Personne n'eut de réponse à cela. Emma attrapa son téléphone et l'appela. Il ne répondit pas. Les conversations reprirent timidement, mais cette fois-ci, elle n'y participa pas. Simon s'échauffa avec l'alcool et partit dans des délires impossibles avec Lucas. Quand il fut l'heure de se mettre à table, les deux n'arrêtaient pas, blague après blague. Charles Layne jeta à son fils un regard sévère, en vain. Emma s'assit à côté d'un siège vide. William apparut quand ils servirent les entrées, les paupières tombantes et les gestes lents. N'importe qui penserait qu'il s'agissait de la fatigue. Mais à présent, Erwin savait.


Lui qui était installé près d'Emma, il aperçut son téléphone vibrer au milieu du repas, annonçant l'arrivée d'un message, mais celle-ci, absorbée par la discussion entre son père et Elina Voseire n'y fit pas attention. Les verres de champagne s'enchainèrent et l'atmosphère fut celle d'une immense famille se retrouvant après un long temps passé séparés. Même Madden se laissa porter par l'euphorie de la fête, l'embrassant à plusieurs reprises entre deux gloussements. Deux heures plus tard, la bûche arriva enfin. Diego annonça vouloir la plus grosse part. Sa mère le gronda, mais Lucas, défintivement d'humeur à défier l'autorité parentale, lui donna un morceau de son assiette. Thimothé vérifiait l'heure toutes les cinq minutes, impatient de déballer ses cadeaux.


Tout était parfait.


Jusqu'à ce qu'un employé de l'hôtel passe les portes de la salle. Il marcha en direction de Rovel, puis lui murmura à l'oreille. Ses sourcils se froncèrent, il se leva et le suivit à l'extérieur. Sa femme, jetant un coup d'œil anxieux au siège vide de son fils, le suivit deux minutes plus tard. Et alors que dix conversations se menaient en même temps, un hurlement déchirant traversa les murs.


Emma souleva son épais jupon et se précipita à l'extérieur. Quand Diego voulut faire de même, Lucas le retint, lui disant qu'il fallait mieux attendre le retour d'un de ses parents. Il n'y eut que le silence durant un long instant. Peu osaient respirer. Ce hurlement n'avait été émis que par une seule personne. Et Adélaïde n'avait jamais échappé un cri aussi terrible.


Erwin fut traversé de frissons. On était à un quart d'heure de minuit. Un quart d'heure d'un moment de joie partagé, de sourires échangés. Il ne pouvait rien se passer cette nuit-là. C'était sacré.

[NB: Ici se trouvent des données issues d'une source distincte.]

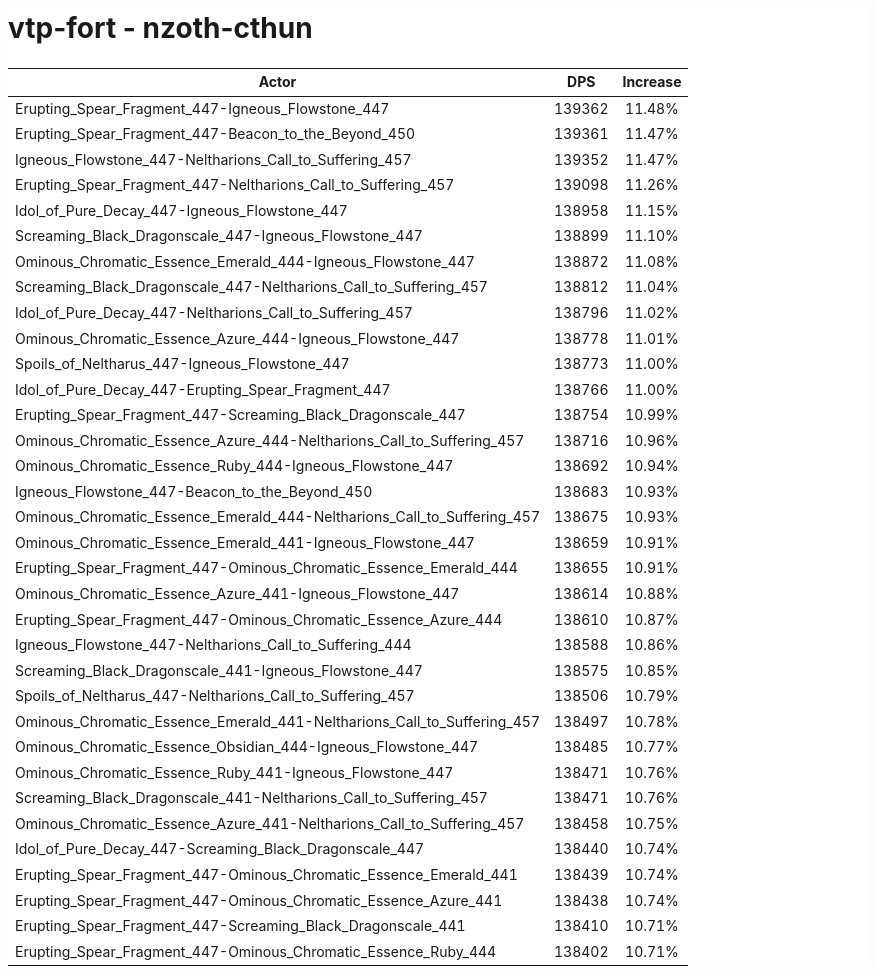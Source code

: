 # vtp-fort - nzoth-cthun
| Actor | DPS | Increase |
|---|:---:|:---:|
|Erupting_Spear_Fragment_447-Igneous_Flowstone_447|139362|11.48%|
|Erupting_Spear_Fragment_447-Beacon_to_the_Beyond_450|139361|11.47%|
|Igneous_Flowstone_447-Neltharions_Call_to_Suffering_457|139352|11.47%|
|Erupting_Spear_Fragment_447-Neltharions_Call_to_Suffering_457|139098|11.26%|
|Idol_of_Pure_Decay_447-Igneous_Flowstone_447|138958|11.15%|
|Screaming_Black_Dragonscale_447-Igneous_Flowstone_447|138899|11.10%|
|Ominous_Chromatic_Essence_Emerald_444-Igneous_Flowstone_447|138872|11.08%|
|Screaming_Black_Dragonscale_447-Neltharions_Call_to_Suffering_457|138812|11.04%|
|Idol_of_Pure_Decay_447-Neltharions_Call_to_Suffering_457|138796|11.02%|
|Ominous_Chromatic_Essence_Azure_444-Igneous_Flowstone_447|138778|11.01%|
|Spoils_of_Neltharus_447-Igneous_Flowstone_447|138773|11.00%|
|Idol_of_Pure_Decay_447-Erupting_Spear_Fragment_447|138766|11.00%|
|Erupting_Spear_Fragment_447-Screaming_Black_Dragonscale_447|138754|10.99%|
|Ominous_Chromatic_Essence_Azure_444-Neltharions_Call_to_Suffering_457|138716|10.96%|
|Ominous_Chromatic_Essence_Ruby_444-Igneous_Flowstone_447|138692|10.94%|
|Igneous_Flowstone_447-Beacon_to_the_Beyond_450|138683|10.93%|
|Ominous_Chromatic_Essence_Emerald_444-Neltharions_Call_to_Suffering_457|138675|10.93%|
|Ominous_Chromatic_Essence_Emerald_441-Igneous_Flowstone_447|138659|10.91%|
|Erupting_Spear_Fragment_447-Ominous_Chromatic_Essence_Emerald_444|138655|10.91%|
|Ominous_Chromatic_Essence_Azure_441-Igneous_Flowstone_447|138614|10.88%|
|Erupting_Spear_Fragment_447-Ominous_Chromatic_Essence_Azure_444|138610|10.87%|
|Igneous_Flowstone_447-Neltharions_Call_to_Suffering_444|138588|10.86%|
|Screaming_Black_Dragonscale_441-Igneous_Flowstone_447|138575|10.85%|
|Spoils_of_Neltharus_447-Neltharions_Call_to_Suffering_457|138506|10.79%|
|Ominous_Chromatic_Essence_Emerald_441-Neltharions_Call_to_Suffering_457|138497|10.78%|
|Ominous_Chromatic_Essence_Obsidian_444-Igneous_Flowstone_447|138485|10.77%|
|Ominous_Chromatic_Essence_Ruby_441-Igneous_Flowstone_447|138471|10.76%|
|Screaming_Black_Dragonscale_441-Neltharions_Call_to_Suffering_457|138471|10.76%|
|Ominous_Chromatic_Essence_Azure_441-Neltharions_Call_to_Suffering_457|138458|10.75%|
|Idol_of_Pure_Decay_447-Screaming_Black_Dragonscale_447|138440|10.74%|
|Erupting_Spear_Fragment_447-Ominous_Chromatic_Essence_Emerald_441|138439|10.74%|
|Erupting_Spear_Fragment_447-Ominous_Chromatic_Essence_Azure_441|138438|10.74%|
|Erupting_Spear_Fragment_447-Screaming_Black_Dragonscale_441|138410|10.71%|
|Erupting_Spear_Fragment_447-Ominous_Chromatic_Essence_Ruby_444|138402|10.71%|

Mais ce fut un espoir naïf. Emma revint. Le teint livide. Elle fit plusieurs pas vers la table, les yeux plongés droit dans le vide. Ce fut comme voir une mort vivante apparaître. On avait aspiré son âme. Il ne restait d'elle qu'une carcasse vide.


Puis on coupa les fils qui la retenaient, et son corps se désarticula. Avant que Simon n'ait pu se redresser pour la rattraper, elle s'était déjà effondrée au sol.


On n'ouvrirait pas les cadeaux ce soir.